Son perde 1 Ocak 2024 ile açıldı.

Ne mi oluyor?

Tekrar ediyorum 21 yıllık projenin son perdesi 1 Ocak 2024 ile açıldı.

Damat beylerin, Bilal oğlanların yıllardır devlet kaynakları ile baktığı beslediği tarikatlar ( vakıflar) ve kendileri sokağa sürülmeye başladı.

Şeriat sesleri yükselmeye devam ediyor…

Fatih Altaylı gibi sert açıklama yapan muhalifler ya gözaltına alınıyor, ya ifadeye çağrılıyor ya tutuklanıyor.

Tarikatları rahatsız edecek dizi film bile tepki alıyor tarikatlar emir veriyor ceza yiyor…

Erdoğan’ın amacı Türkiye Tipi Temeli sözde İslam olan çakma bir şeriat yönetim şekli.

Anayasa değişmez maddeleri değişmesi ile yeni bir devlet resmen kurulur bende ölene kadar sarayda kalırım çalışması…

O yüzden ses çıkartanı muhalefet edeni alırız korku bölümüne geldik…

Artık uyanmayanları uyandırma birlik beraberlik zamanıdır.

Mart 2024 Hilafetin Kaldırılması Yüzüncü yıldönümüne kadar yavaş yavaş dozunu arttırarak Şeriat istiyoruz hilafet geri gelsin söylemleri sokaklara dökülecek…

Sokağa çıkarttıklarına polisleri dokunmazken Atatürk, Cumhuriyet diyenler gözaltına alınarak baskı altında tutulacak.

Sonra meclis kararı çıkartamaz ise çakma bir referendum ile Türkiye İslam Cumhuriyeti yüklenecek…

Muhalefet çoktan bitmiş iş halka ve vereceği tepkiye düşüyor…

21 sene ne istediyse aldı şimdi son aşamaya geldi…

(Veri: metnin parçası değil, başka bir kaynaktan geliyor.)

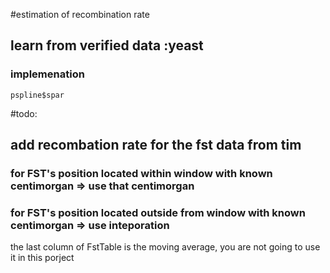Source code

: #estimation of recombination rate 
## learn from verified data :yeast
### implemenation
`pspline$spar`

#todo:
## add recombation rate for the fst data from tim
### for FST's position located within window with known centimorgan => use that centimorgan
### for FST's position located outside from window with known centimorgan => use inteporation 
the last column of FstTable is the moving average, you are not going to use it in this porject

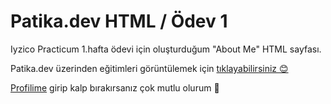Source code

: # Patika.dev HTML / Ödev 1

Iyzico Practicum 1.hafta ödevi için oluşturduğum "About Me" HTML sayfası.

Patika.dev üzerinden eğitimleri görüntülemek için [tıklayabilirsiniz 😊](https://www.patika.dev/)

[Profilime](https://app.patika.dev/duvainel) girip kalp bırakırsanız çok mutlu olurum 💙
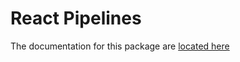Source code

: # React Pipelines

The documentation for this package are [located here](https://react-pipelines.daf-docs.dev/)
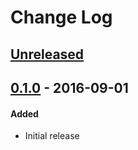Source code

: # Change Log

## [Unreleased]

## [0.1.0] - 2016-09-01
#### Added
- Initial release

[Unreleased]: https://github.com/Azure/batch-shipyard/compare/v0.1.0...HEAD
[0.1.0]: https://github.com/Azure/batch-shipyard/compare/ab1fa4d...v0.1.0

Karda donmak üzeresin, uyumak tatlı geliyor ama sen öldüğünün farkında değilsin!

Acı gerçek budur…
Uyan Türkiye uyan…
#cokusdonemi

ATATÜRKÇÜ TÜRK SANATÇILAR GİRİŞİMİ / TURKISHFORUIM- ABDULLAH TÜRER YENER


Yazıları posta kutunda oku


“Son perde 1 Ocak 2024 ile açıldı.” için 2 yanıt

  1. Ahmet N. Taspinar avatarı
    Ahmet N. Taspinar

    Degerli yoldasim Naci Bey,
    Yazdiklarini endiseyle okuyorum, ama bu endiseyi duymak ve duyurtmak lazim. Ne var ki koyun surusu okuma ozurlu oldugu kadar inanma ozurludur de, kendisi gibi dusunen ve konusana inanir, baskasinin sozu onlara sivri sinek saz gelir.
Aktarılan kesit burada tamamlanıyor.